A section called Visions of Africa features Witches in Exile, about women in Ghana who are banished to remote villages after being accused of practicing black magic.
"Small, individual narratives offer hope for the future when we see the grand designs of governments and ideologies," Snyder says. "That's what film is so good at doing -- engaging us in the emotional reality of these compelling stories."
Accordingly, VIFF will show Seeing Is Believing. The Canadian picture examines grassroots access to video and radio equipment in communities around the globe.
"The idea is how footage from ordinary people makes a difference in the pursuit of social justice," Snyder points out. "One example is [musician] Peter Gabriel's Witness Foundation, which sends camcorders all over the world. In the Philippines, the very presence of cameras has sometimes prevented death-squad violence."

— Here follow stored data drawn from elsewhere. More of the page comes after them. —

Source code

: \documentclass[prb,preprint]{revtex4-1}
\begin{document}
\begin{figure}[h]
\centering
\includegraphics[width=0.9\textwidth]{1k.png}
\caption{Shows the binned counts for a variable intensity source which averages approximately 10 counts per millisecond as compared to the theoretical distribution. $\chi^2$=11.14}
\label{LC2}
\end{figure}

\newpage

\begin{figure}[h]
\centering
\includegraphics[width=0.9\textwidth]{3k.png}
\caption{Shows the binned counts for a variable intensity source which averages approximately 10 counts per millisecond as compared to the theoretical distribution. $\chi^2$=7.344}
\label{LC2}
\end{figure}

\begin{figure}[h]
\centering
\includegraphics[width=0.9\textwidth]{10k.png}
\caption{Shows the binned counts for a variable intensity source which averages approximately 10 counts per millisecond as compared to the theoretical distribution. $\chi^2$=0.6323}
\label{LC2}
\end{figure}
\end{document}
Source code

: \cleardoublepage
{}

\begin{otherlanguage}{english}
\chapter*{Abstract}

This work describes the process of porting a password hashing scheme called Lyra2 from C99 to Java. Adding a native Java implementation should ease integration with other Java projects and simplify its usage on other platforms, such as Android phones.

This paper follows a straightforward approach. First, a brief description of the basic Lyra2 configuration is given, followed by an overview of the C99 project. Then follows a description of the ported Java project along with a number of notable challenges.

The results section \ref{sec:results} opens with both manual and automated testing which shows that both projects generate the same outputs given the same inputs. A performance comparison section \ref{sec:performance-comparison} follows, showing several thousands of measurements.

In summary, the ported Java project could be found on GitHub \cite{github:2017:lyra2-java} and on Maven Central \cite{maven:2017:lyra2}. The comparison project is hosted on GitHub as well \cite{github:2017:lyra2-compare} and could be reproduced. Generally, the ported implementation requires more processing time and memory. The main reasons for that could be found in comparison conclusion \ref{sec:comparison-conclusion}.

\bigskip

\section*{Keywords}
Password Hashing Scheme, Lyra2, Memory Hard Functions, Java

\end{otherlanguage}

Snyder, who heads the Burlington College cinema studies department, finds such developments intriguing. "If VIFF's mission is about how film can help encourage discourse, it's an important phenomenon to pay attention to," he suggests. "There aren't necessarily great aesthetic standards. What you gain, to offset that, is richness and variety from marginalized voices." A Friday panel discussion entitled "Reel Action for Real Democracy," at the Firehouse Center, will explore this theme.
Other talks on the schedule bring Glover's Peter Schumann to the Queen City. The Bread and Puppet Theater founder is participating in two Saturday chat sessions at City Hall Auditorium. Violin in hand, he'll give a 2 p.m. "fiddle lecture," followed by an "Arts and Activism" forum at 2:45.
Bread and Puppet has been at the forefront of progressive politics for decades. The same could be said of George and Sonia Cullinen, the Wilmington couple who launched VIFF in 1985 to counter the proliferation of nuclear weapons. They were inspired by their visit to a similar festival in Hiroshima. Dignitaries and filmmakers from the Japanese city regularly attend the Vermont gathering.
Sadly, in the last two years, the Cullinens both have joined that great protest march in the sky. But their legacy continues at the festival in such topical docs as Helen's War, about fellow longtime anti-nuclear activist Helen Caldicott.
On Sunday, Sonia will be one of two late VIFF champions to be honored: Her tribute is in the morning. An evening party to dedicate the Lorraine B. Good Room at the Firehouse Center celebrates a woman who helped spearhead the fest, first as the director and later as a board member.
George Cullinen was a filmmaker. Many of his Vermont counterparts will be in the 2004 festival spotlight. Ken Peck's The Old Intervale considers the historic and fertile Winooski River floodplain. Americanos, produced by Nectar's co-owner Chris Walsh, is a feature shot in Cuba that chronicles the travails of two Yankee cigar smugglers. Bush-B-Gone 2004: The Infomercial by Bill Kinzie is a 15-minute short about a clever voting initiative dreamed up by ice-cream mogul Ben Cohen.
For many VIFF enthusiasts, the idea of regime change in Washington, D.C., is no joke.